Quadrilateral $APBQ$ is inscribed in circle $\omega$ with $angle P = \angle Q = 90^{\circ}$ and $AP = AQ < BP$. Let $X$ be a variable point on segment $\overline{PQ}$. Line $AX$ meets $\omega$ again at $S$ (other than $A$). Point $T$ lies on arc $AQB$ of $\omega$ such that $\overline{XT}$ is perpendicular to $\overline{AX}$. Let $M$ denote the midpoint of chord $\overline{ST}$. As $X$ varies on segment $\overline{PQ}$, show that $M$ moves along a circle.

Let unit vectors $a$, $b$, and $c$ satisfy $a+b+c=0$, prove the angles between these vectors are all $120^\circ$.

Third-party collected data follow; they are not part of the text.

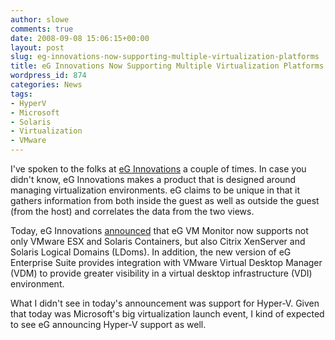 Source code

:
 ```yaml
---
author: slowe
comments: true
date: 2008-09-08 15:06:15+00:00
layout: post
slug: eg-innovations-now-supporting-multiple-virtualization-platforms
title: eG Innovations Now Supporting Multiple Virtualization Platforms
wordpress_id: 874
categories: News
tags:
- HyperV
- Microsoft
- Solaris
- Virtualization
- VMware
---
```


I've spoken to the folks at [eG Innovations](http://www.eginnovations.com/) a couple of times. In case you didn't know, eG Innovations makes a product that is designed around managing virtualization environments. eG claims to be unique in that it gathers information from both inside the guest as well as outside the guest (from the host) and correlates the data from the two views.

Today, eG Innovations [announced](http://www.eginnovations.com/web/news/8sept2008.htm) that eG VM Monitor now supports not only VMware ESX and Solaris Containers, but also Citrix XenServer and Solaris Logical Domains (LDoms). In addition, the new version of eG Enterprise Suite provides integration with VMware Virtual Desktop Manager (VDM) to provide greater visibility in a virtual desktop infrastructure (VDI) environment.

What I didn't see in today's announcement was support for Hyper-V. Given that today was Microsoft's big virtualization launch event, I kind of expected to see eG announcing Hyper-V support as well.

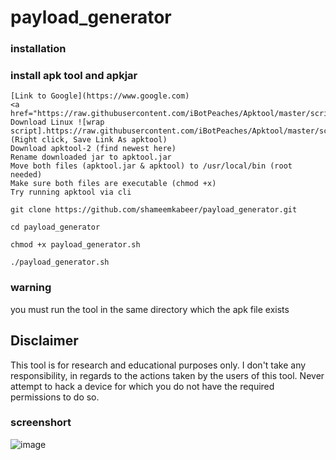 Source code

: # payload_generator

### installation

### install apk tool and apkjar
    [Link to Google](https://www.google.com)
    <a href="https://raw.githubusercontent.com/iBotPeaches/Apktool/master/scripts/linux/apktool">Wikipedia</a>
    Download Linux ![wrap script].https://raw.githubusercontent.com/iBotPeaches/Apktool/master/scripts/linux/apktool (Right click, Save Link As apktool)
    Download apktool-2 (find newest here)
    Rename downloaded jar to apktool.jar
    Move both files (apktool.jar & apktool) to /usr/local/bin (root needed)
    Make sure both files are executable (chmod +x)
    Try running apktool via cli


```
git clone https://github.com/shameemkabeer/payload_generator.git

cd payload_generator

chmod +x payload_generator.sh

./payload_generator.sh
``` 
### warning

you must run the tool in the same directory which the apk file exists

##                                                      Disclaimer

This tool is for research and educational purposes only. I don't take any responsibility, in regards to the actions taken by the users of this tool. Never attempt to hack a device for which you do not have the required permissions to do so.

### screenshort

![image](https://user-images.githubusercontent.com/89806110/136077520-68646e49-ea79-4820-9364-444898349d88.png)



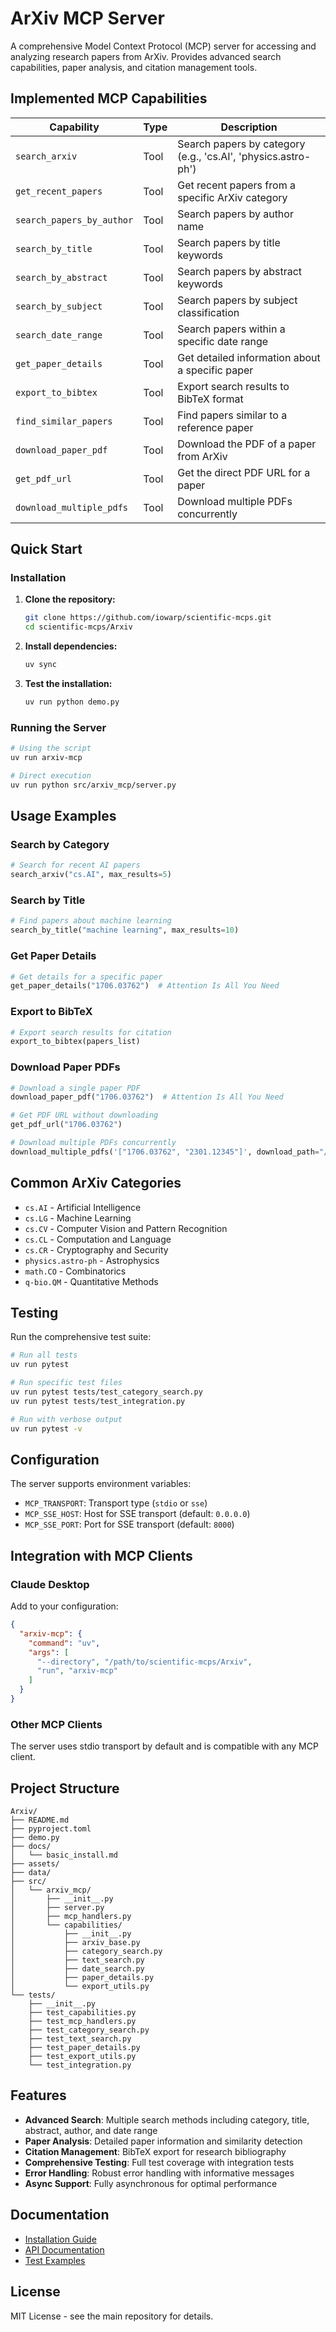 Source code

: 
# ArXiv MCP Server

A comprehensive Model Context Protocol (MCP) server for accessing and analyzing research papers from ArXiv. Provides advanced search capabilities, paper analysis, and citation management tools.

## Implemented MCP Capabilities

| Capability | Type | Description |
|------------|------|-------------|
| `search_arxiv` | Tool | Search papers by category (e.g., 'cs.AI', 'physics.astro-ph') |
| `get_recent_papers` | Tool | Get recent papers from a specific ArXiv category |
| `search_papers_by_author` | Tool | Search papers by author name |
| `search_by_title` | Tool | Search papers by title keywords |
| `search_by_abstract` | Tool | Search papers by abstract keywords |
| `search_by_subject` | Tool | Search papers by subject classification |
| `search_date_range` | Tool | Search papers within a specific date range |
| `get_paper_details` | Tool | Get detailed information about a specific paper |
| `export_to_bibtex` | Tool | Export search results to BibTeX format |
| `find_similar_papers` | Tool | Find papers similar to a reference paper |
| `download_paper_pdf` | Tool | Download the PDF of a paper from ArXiv |
| `get_pdf_url` | Tool | Get the direct PDF URL for a paper |
| `download_multiple_pdfs` | Tool | Download multiple PDFs concurrently |

## Quick Start

### Installation

1. **Clone the repository:**
   ```bash
   git clone https://github.com/iowarp/scientific-mcps.git
   cd scientific-mcps/Arxiv
   ```

2. **Install dependencies:**
   ```bash
   uv sync
   ```

3. **Test the installation:**
   ```bash
   uv run python demo.py
   ```

### Running the Server

```bash
# Using the script
uv run arxiv-mcp

# Direct execution
uv run python src/arxiv_mcp/server.py
```

## Usage Examples

### Search by Category
```python
# Search for recent AI papers
search_arxiv("cs.AI", max_results=5)
```

### Search by Title
```python
# Find papers about machine learning
search_by_title("machine learning", max_results=10)
```

### Get Paper Details
```python
# Get details for a specific paper
get_paper_details("1706.03762")  # Attention Is All You Need
```

### Export to BibTeX
```python
# Export search results for citation
export_to_bibtex(papers_list)
```

### Download Paper PDFs
```python
# Download a single paper PDF
download_paper_pdf("1706.03762")  # Attention Is All You Need

# Get PDF URL without downloading
get_pdf_url("1706.03762")

# Download multiple PDFs concurrently
download_multiple_pdfs('["1706.03762", "2301.12345"]', download_path="/path/to/save")
```

## Common ArXiv Categories

- `cs.AI` - Artificial Intelligence
- `cs.LG` - Machine Learning
- `cs.CV` - Computer Vision and Pattern Recognition
- `cs.CL` - Computation and Language
- `cs.CR` - Cryptography and Security
- `physics.astro-ph` - Astrophysics
- `math.CO` - Combinatorics
- `q-bio.QM` - Quantitative Methods

## Testing

Run the comprehensive test suite:

```bash
# Run all tests
uv run pytest

# Run specific test files
uv run pytest tests/test_category_search.py
uv run pytest tests/test_integration.py

# Run with verbose output
uv run pytest -v
```

## Configuration

The server supports environment variables:

- `MCP_TRANSPORT`: Transport type (`stdio` or `sse`)
- `MCP_SSE_HOST`: Host for SSE transport (default: `0.0.0.0`)
- `MCP_SSE_PORT`: Port for SSE transport (default: `8000`)

## Integration with MCP Clients

### Claude Desktop
Add to your configuration:
```json
{
  "arxiv-mcp": {
    "command": "uv",
    "args": [
      "--directory", "/path/to/scientific-mcps/Arxiv",
      "run", "arxiv-mcp"
    ]
  }
}
```

### Other MCP Clients
The server uses stdio transport by default and is compatible with any MCP client.

## Project Structure

```
Arxiv/
├── README.md
├── pyproject.toml
├── demo.py
├── docs/
│   └── basic_install.md
├── assets/
├── data/
├── src/
│   └── arxiv_mcp/
│       ├── __init__.py
│       ├── server.py
│       ├── mcp_handlers.py
│       └── capabilities/
│           ├── __init__.py
│           ├── arxiv_base.py
│           ├── category_search.py
│           ├── text_search.py
│           ├── date_search.py
│           ├── paper_details.py
│           └── export_utils.py
└── tests/
    ├── __init__.py
    ├── test_capabilities.py
    ├── test_mcp_handlers.py
    ├── test_category_search.py
    ├── test_text_search.py
    ├── test_paper_details.py
    ├── test_export_utils.py
    └── test_integration.py
```

## Features

- **Advanced Search**: Multiple search methods including category, title, abstract, author, and date range
- **Paper Analysis**: Detailed paper information and similarity detection
- **Citation Management**: BibTeX export for research bibliography
- **Comprehensive Testing**: Full test coverage with integration tests
- **Error Handling**: Robust error handling with informative messages
- **Async Support**: Fully asynchronous for optimal performance

## Documentation

- [Installation Guide](docs/basic_install.md)
- [API Documentation](src/arxiv_mcp/capabilities/)
- [Test Examples](tests/)

## License

MIT License - see the main repository for details.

Let $G$ be the centroid of $\triangle{ABC}$. Points $M$ and $N$ are on side $AB$ and $AC$, respectively such that $\overline{AM} = m\cdot\overline{AB}$ and $\overline{AN} = n\cdot\overline{AC}$ where $m$ and $n$ are two positive real numbers. Find the minimal value of $mn$.

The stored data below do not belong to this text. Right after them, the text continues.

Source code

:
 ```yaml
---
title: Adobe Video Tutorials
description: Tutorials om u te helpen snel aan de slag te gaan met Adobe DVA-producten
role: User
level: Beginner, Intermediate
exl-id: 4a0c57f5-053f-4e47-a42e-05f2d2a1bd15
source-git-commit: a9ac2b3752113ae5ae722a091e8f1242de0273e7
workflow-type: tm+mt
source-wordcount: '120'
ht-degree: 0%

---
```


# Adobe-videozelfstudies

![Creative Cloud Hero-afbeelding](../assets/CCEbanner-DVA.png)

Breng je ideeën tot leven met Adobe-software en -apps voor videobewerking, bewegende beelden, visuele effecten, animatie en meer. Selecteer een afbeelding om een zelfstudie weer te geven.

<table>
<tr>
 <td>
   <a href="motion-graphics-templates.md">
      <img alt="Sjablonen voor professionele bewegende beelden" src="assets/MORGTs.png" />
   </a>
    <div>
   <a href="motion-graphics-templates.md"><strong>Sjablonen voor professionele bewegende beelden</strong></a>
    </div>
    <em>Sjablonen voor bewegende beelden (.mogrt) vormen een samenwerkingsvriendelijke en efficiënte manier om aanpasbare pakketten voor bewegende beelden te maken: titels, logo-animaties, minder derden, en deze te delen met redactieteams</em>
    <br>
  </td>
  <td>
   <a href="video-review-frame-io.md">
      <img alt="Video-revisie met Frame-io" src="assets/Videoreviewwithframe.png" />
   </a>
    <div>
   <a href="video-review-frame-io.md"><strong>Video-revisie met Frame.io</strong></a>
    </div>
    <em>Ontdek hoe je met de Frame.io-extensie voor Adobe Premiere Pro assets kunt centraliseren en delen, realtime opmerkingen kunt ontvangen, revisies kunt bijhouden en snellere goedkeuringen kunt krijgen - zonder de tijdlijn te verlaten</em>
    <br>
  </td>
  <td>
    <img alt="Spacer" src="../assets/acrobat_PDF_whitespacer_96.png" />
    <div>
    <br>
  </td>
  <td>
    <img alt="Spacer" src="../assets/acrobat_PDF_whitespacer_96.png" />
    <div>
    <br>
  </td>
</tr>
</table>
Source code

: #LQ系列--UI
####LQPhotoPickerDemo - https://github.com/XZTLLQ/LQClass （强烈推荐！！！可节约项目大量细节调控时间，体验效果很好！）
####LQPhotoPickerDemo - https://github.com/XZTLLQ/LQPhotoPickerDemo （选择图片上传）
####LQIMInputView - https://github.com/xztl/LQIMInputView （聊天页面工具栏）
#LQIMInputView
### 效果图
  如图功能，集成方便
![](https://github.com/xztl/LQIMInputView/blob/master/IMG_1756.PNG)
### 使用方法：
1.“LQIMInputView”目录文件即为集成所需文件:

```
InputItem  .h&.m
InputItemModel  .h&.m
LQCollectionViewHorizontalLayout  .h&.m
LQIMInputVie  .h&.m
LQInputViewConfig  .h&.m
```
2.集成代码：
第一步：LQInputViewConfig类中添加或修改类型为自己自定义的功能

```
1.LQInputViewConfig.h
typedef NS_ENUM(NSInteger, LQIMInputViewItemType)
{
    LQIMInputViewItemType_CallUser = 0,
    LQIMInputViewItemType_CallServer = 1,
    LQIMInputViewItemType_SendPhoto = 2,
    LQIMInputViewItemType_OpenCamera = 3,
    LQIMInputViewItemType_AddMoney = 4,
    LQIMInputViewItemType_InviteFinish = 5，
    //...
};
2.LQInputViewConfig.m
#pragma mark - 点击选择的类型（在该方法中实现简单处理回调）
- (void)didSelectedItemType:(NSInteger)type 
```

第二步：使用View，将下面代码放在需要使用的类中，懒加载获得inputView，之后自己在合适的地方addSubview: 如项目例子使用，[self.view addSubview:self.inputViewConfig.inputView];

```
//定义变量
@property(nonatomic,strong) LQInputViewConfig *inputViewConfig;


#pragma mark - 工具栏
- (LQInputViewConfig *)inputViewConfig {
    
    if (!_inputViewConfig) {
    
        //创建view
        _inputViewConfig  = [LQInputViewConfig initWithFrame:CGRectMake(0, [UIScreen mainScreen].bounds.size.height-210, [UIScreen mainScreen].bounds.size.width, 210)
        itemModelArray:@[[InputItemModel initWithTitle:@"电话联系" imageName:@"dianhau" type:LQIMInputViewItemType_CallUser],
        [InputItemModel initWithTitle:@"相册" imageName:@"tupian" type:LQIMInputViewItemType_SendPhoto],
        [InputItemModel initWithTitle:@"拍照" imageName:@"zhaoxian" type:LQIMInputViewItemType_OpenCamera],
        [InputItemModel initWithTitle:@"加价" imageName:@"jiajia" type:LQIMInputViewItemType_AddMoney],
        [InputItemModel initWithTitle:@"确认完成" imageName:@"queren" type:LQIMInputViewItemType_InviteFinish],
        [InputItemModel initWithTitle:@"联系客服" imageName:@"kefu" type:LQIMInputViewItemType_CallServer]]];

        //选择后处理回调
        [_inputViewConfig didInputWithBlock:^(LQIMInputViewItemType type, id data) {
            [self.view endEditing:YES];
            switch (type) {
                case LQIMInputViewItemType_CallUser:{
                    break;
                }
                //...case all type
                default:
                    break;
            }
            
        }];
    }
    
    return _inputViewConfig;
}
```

Let $\triangle{ABC}$ be an acute triangle and $a, b, c$ be the three sides opposite to $\angle{A}, \angle{B}, \angle{C}$ respectively. If vectors $m=(a+c,b)$ and $n=(a-c, b-a)$ satisfy $m\cdot n = 0$,
(1) Compute the measurement of $\angle{C}$.
(2) Find the range of $\sin{A} + \sin{B}$.

Starting at the origin, a bug crawls 1 unit up, 2 units right, 3 units down and 4 units left. From this new point, the bug repeats this entire sequence of four moves 2015 more times, for a total of 2016 times. The coordinates of the bug’s final location are $(a, b)$. What is the value of $a + b$?

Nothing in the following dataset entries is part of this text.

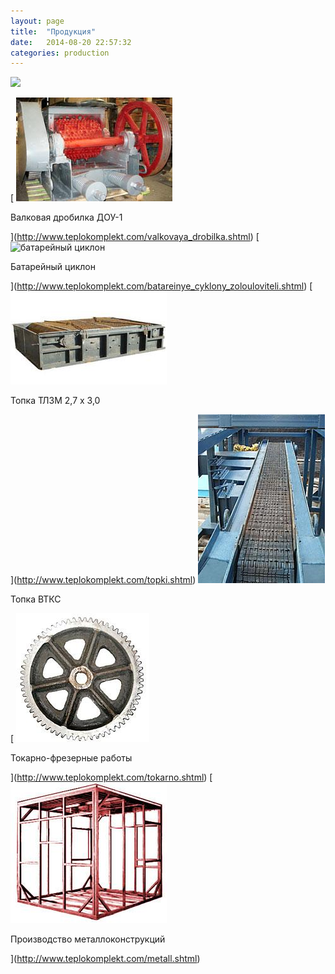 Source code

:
 ```yaml
---
layout: page
title:  "Продукция"
date:   2014-08-20 22:57:32
categories: production
---
```


![](http://counter.rambler.ru/top100.cnt?1434317)

[ ![дробилка валковая угольная](/pic/drobilka_dou.jpg)

Валковая дробилка ДОУ-1

](http://www.teplokomplekt.com/valkovaya_drobilka.shtml) [ ![батарейный
циклон](/pic/zlo.jpg)

Батарейный циклон

](http://www.teplokomplekt.com/batareinye_cyklony_zolouloviteli.shtml) [
![топка ТЛЗМ](/pic/tlzm.jpg)

Топка ТЛЗМ 2,7 х 3,0

](http://www.teplokomplekt.com/topki.shtml) ![](/pic/topkablue.jpg)

Топка ВТКС

[ ![токарные и фрезерные работы](/pic/tfr_1.jpg)

Токарно-фрезерные работы

](http://www.teplokomplekt.com/tokarno.shtml) [
![металлоконструкции](/pic/metallo.jpg)

Производство металлоконструкций

](http://www.teplokomplekt.com/metall.shtml)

Let $ABCD$ be a trapezoid. Points $M$ and $N$ are the mid points of its diagonal $AC$ and $BD$, respectively. Show that $MN \parallel AB$ and $MN = \frac{1}{2}\mid AB - CD\mid$.

The points $(0,0)$, $(a,11)$, and $(b,37)$ are the vertices of an equilateral triangle. Find the value of $ab$.